--- RECORD EXTRACTS Enclosed Below ---

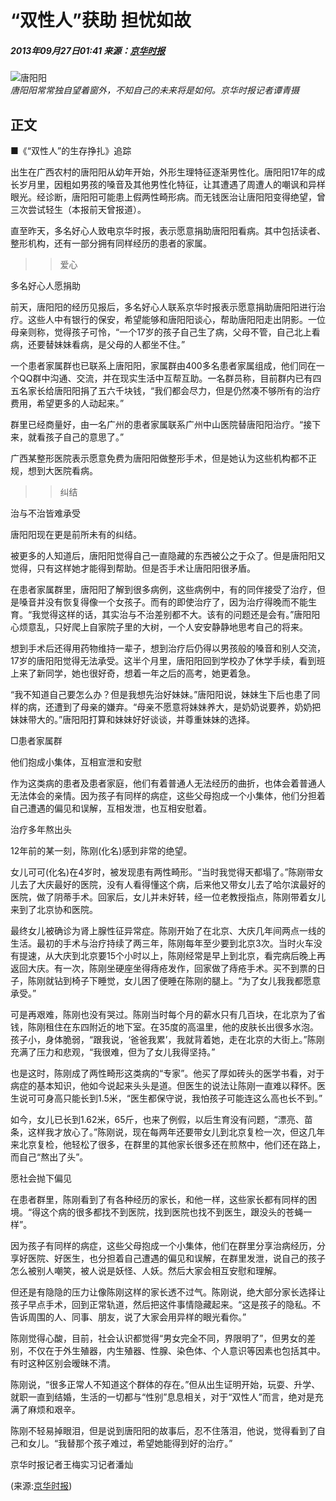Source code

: # “双性人”获助 担忧如故

##### 2013年09月27日01:41 来源：[京华时报](http://epaper.jinghua.cn/html/2013-09/27/content_29008.htm)

![唐阳阳](http://www.people.com.cn/h/pic/20130927/18/10893926947776994826.jpg)  
*唐阳阳常常独自望着窗外，不知自己的未来将是如何。京华时报记者谭青摄*

## 正文

■《“双性人”的生存挣扎》追踪

出生在广西农村的唐阳阳从幼年开始，外形生理特征逐渐男性化。唐阳阳17年的成长岁月里，因粗如男孩的嗓音及其他男性化特征，让其遭遇了周遭人的嘲讽和异样眼光。经诊断，唐阳阳可能患上假两性畸形病。而无钱医治让唐阳阳变得绝望，曾三次尝试轻生（本报前天曾报道）。

直至昨天，多名好心人致电京华时报，表示愿意捐助唐阳阳看病。其中包括读者、整形机构，还有一部分拥有同样经历的患者的家属。

>>爱心

多名好心人愿捐助

前天，唐阳阳的经历见报后，多名好心人联系京华时报表示愿意捐助唐阳阳进行治疗。这些人中有银行的保安，希望能够和唐阳阳谈心，帮助唐阳阳走出阴影。一位母亲则称，觉得孩子可怜，“一个17岁的孩子自己生了病，父母不管，自己北上看病，还要替妹妹看病，是父母的人都坐不住。”

一个患者家属群也已联系上唐阳阳，家属群由400多名患者家属组成，他们同在一个QQ群中沟通、交流，并在现实生活中互帮互助。一名群员称，目前群内已有四五名家长给唐阳阳捐了五六千块钱，“我们都会尽力，但是仍然凑不够所有的治疗费用，希望更多的人动起来。”

群里已经商量好，由一名广州的患者家属联系广州中山医院替唐阳阳治疗。“接下来，就看孩子自己的意思了。”

广西某整形医院表示愿意免费为唐阳阳做整形手术，但是她认为这些机构都不正规，想到大医院看病。

>>纠结

治与不治皆难承受

唐阳阳现在更是前所未有的纠结。

被更多的人知道后，唐阳阳觉得自己一直隐藏的东西被公之于众了。但是唐阳阳又觉得，只有这样她才能得到帮助。但是否手术让唐阳阳很矛盾。

在患者家属群里，唐阳阳了解到很多病例，这些病例中，有的同伴接受了治疗，但是嗓音并没有恢复得像一个女孩子。而有的即使治疗了，因为治疗得晚而不能生育。“我觉得这样的话，其实治与不治差别都不大。该有的问题还是会有。”唐阳阳心烦意乱，只好爬上自家院子里的大树，一个人安安静静地思考自己的将来。

想到手术后还得用药物维持一辈子，想到治疗后仍得以男孩般的嗓音和别人交流，17岁的唐阳阳觉得无法承受。这半个月里，唐阳阳回到学校办了休学手续，看到班上来了新同学，她也很好奇，想着一年之后的高考，她更着急。

“我不知道自己要怎么办？但是我想先治好妹妹。”唐阳阳说，妹妹生下后也患了同样的病，还遭到了母亲的嫌弃。“母亲不愿意将妹妹养大，是奶奶说要养，奶奶把妹妹带大的。”唐阳阳打算和妹妹好好谈谈，并尊重妹妹的选择。

□患者家属群

他们抱成小集体，互相宣泄和安慰

作为这类病的患者及患者家庭，他们有着普通人无法经历的曲折，也体会着普通人无法体会的亲情。因为孩子有同样的病症，这些父母抱成一个小集体，他们分担着自己遭遇的偏见和误解，互相发泄，也互相安慰着。

治疗多年熬出头

12年前的某一刻，陈刚(化名)感到非常的绝望。

女儿可可(化名)在4岁时，被发现患有两性畸形。“当时我觉得天都塌了。”陈刚带女儿去了大庆最好的医院，没有人看得懂这个病，后来他又带女儿去了哈尔滨最好的医院，做了阴蒂手术。回家后，女儿并未好转，经一位老教授指点，陈刚带着女儿来到了北京协和医院。

最终女儿被确诊为肾上腺性征异常症。陈刚开始了在北京、大庆几年间两点一线的生活。最初的手术与治疗持续了两三年，陈刚每年至少要到北京3次。当时火车没有提速，从大庆到北京要15个小时以上，陈刚经常是早上到北京，看完病后晚上再返回大庆。有一次，陈刚坐硬座坐得痔疮发作，回家做了痔疮手术。买不到票的日子，陈刚就钻到椅子下睡觉，女儿困了便睡在陈刚的腿上。“为了女儿我我都愿意承受。”

可是再艰难，陈刚也没有哭过。陈刚当时每个月的薪水只有几百块，在北京为了省钱，陈刚租住在东四附近的地下室。在35度的高温里，他的皮肤长出很多水泡。孩子小，身体脆弱，“跟我说，‘爸爸我累’，我就背着她，走在北京的大街上。”陈刚充满了压力和悲观，“我很难，但为了女儿我得坚持。”

也是这时，陈刚成了两性畸形这类病的“专家”。他买了厚如砖头的医学书看，对于病症的基本知识，他如今说起来头头是道。但医生的说法让陈刚一直难以释怀。医生说可可身高只能长到1.5米，“医生都保守说，我怕孩子可能连这么高也长不到。”

如今，女儿已长到1.62米，65斤，也来了例假，以后生育没有问题，“漂亮、苗条，这样我才放心了。”陈刚说，现在每两年还要带女儿到北京复检一次，但这几年来北京复检，他轻松了很多，在群里的其他家长很多还在煎熬中，他们还在路上，而自己“熬出了头”。

愿社会抛下偏见

在患者群里，陈刚看到了有各种经历的家长，和他一样，这些家长都有同样的困境。“得这个病的很多都找不到医院，找到医院也找不到医生，跟没头的苍蝇一样”。

因为孩子有同样的病症，这些父母抱成一个小集体，他们在群里分享治病经历，分享好医院、好医生，也分担着自己遭遇的偏见和误解，在群里发泄，说自己的孩子怎么被别人嘲笑，被人说是妖怪、人妖。然后大家会相互安慰和理解。

但还是有隐隐的压力让像陈刚这样的家长透不过气。陈刚说，绝大部分家长选择让孩子早点手术，回到正常轨道，然后把这件事情隐藏起来。“这是孩子的隐私。不告诉周围的人、同事、朋友，说了大家会用异样的眼光看你。”

陈刚觉得心酸，目前，社会认识都觉得“男女完全不同，界限明了”，但男女的差别，不仅在于外生殖器，内生殖器、性腺、染色体、个人意识等因素也包括其中。有时这种区别会暧昧不清。

陈刚说，“很多正常人不知道这个群体的存在。”但从出生证明开始，玩耍、升学、就职一直到结婚，生活的一切都与“性别”息息相关，对于“双性人”而言，绝对是充满了麻烦和艰辛。

陈刚不轻易掉眼泪，但是说到唐阳阳的故事后，忍不住落泪，他说，觉得看到了自己和女儿。“我替那个孩子难过，希望她能得到好的治疗。”

京华时报记者王梅实习记者潘灿  

(来源:[京华时报](http://epaper.jinghua.cn/html/2013-09/27/content_29008.htm))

--- End of Enclosed RECORD EXTRACTS ---

• _PROBLEM STATEMENT_
Taking the line with "陈刚觉得心酸，目前，社会认识" as the first, copy every line through the end of the entries above exactly, with no others.

• _OUTPUT FOR THIS TASK_
陈刚觉得心酸，目前，社会认识都觉得“男女完全不同，界限明了”，但男女的差别，不仅在于外生殖器，内生殖器、性腺、染色体、个人意识等因素也包括其中。有时这种区别会暧昧不清。

陈刚说，“很多正常人不知道这个群体的存在。”但从出生证明开始，玩耍、升学、就职一直到结婚，生活的一切都与“性别”息息相关，对于“双性人”而言，绝对是充满了麻烦和艰辛。

陈刚不轻易掉眼泪，但是说到唐阳阳的故事后，忍不住落泪，他说，觉得看到了自己和女儿。“我替那个孩子难过，希望她能得到好的治疗。”

京华时报记者王梅实习记者潘灿  

(来源:[京华时报](http://epaper.jinghua.cn/html/2013-09/27/content_29008.htm))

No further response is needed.